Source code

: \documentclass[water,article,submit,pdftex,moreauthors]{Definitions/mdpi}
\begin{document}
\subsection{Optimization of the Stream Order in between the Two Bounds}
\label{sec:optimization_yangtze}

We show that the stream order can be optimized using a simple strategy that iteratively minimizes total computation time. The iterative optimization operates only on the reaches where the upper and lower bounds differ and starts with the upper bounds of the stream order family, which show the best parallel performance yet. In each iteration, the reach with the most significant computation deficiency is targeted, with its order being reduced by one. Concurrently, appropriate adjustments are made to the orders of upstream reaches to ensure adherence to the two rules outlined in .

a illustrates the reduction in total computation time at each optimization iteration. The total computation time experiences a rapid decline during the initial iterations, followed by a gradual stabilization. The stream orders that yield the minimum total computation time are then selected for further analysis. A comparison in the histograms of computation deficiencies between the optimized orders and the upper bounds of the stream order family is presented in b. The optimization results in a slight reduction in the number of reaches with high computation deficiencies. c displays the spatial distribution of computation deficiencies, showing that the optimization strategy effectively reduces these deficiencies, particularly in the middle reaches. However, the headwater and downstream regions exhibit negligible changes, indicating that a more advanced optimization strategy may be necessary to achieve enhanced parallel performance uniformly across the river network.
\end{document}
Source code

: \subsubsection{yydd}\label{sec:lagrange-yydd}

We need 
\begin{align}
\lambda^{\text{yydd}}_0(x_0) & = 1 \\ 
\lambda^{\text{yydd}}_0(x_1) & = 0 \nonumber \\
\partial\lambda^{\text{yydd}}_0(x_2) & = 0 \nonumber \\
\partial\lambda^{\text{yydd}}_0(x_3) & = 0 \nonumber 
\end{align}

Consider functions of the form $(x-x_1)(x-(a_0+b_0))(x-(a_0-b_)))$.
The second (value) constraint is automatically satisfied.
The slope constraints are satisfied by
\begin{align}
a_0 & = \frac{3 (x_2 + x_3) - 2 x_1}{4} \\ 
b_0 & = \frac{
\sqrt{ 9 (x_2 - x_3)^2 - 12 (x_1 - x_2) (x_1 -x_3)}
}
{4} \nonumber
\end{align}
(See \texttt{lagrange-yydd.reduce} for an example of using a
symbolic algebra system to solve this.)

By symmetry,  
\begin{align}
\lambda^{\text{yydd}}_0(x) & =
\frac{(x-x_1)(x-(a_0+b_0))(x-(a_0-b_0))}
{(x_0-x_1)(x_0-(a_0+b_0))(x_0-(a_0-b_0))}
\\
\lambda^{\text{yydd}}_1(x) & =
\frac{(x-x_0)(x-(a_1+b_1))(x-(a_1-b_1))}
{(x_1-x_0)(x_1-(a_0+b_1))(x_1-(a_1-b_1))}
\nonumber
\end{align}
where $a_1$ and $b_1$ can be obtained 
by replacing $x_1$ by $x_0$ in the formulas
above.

********

Which lines of the listing contain the string "yydd"? Copy every one of them.

_Output for this task_
: \subsubsection{yydd}\label{sec:lagrange-yydd}
\lambda^{\text{yydd}}_0(x_0) & = 1 \\ 
\lambda^{\text{yydd}}_0(x_1) & = 0 \nonumber \\
\partial\lambda^{\text{yydd}}_0(x_2) & = 0 \nonumber \\
\partial\lambda^{\text{yydd}}_0(x_3) & = 0 \nonumber 
(See \texttt{lagrange-yydd.reduce} for an example of using a
\lambda^{\text{yydd}}_0(x) & =
\lambda^{\text{yydd}}_1(x) & =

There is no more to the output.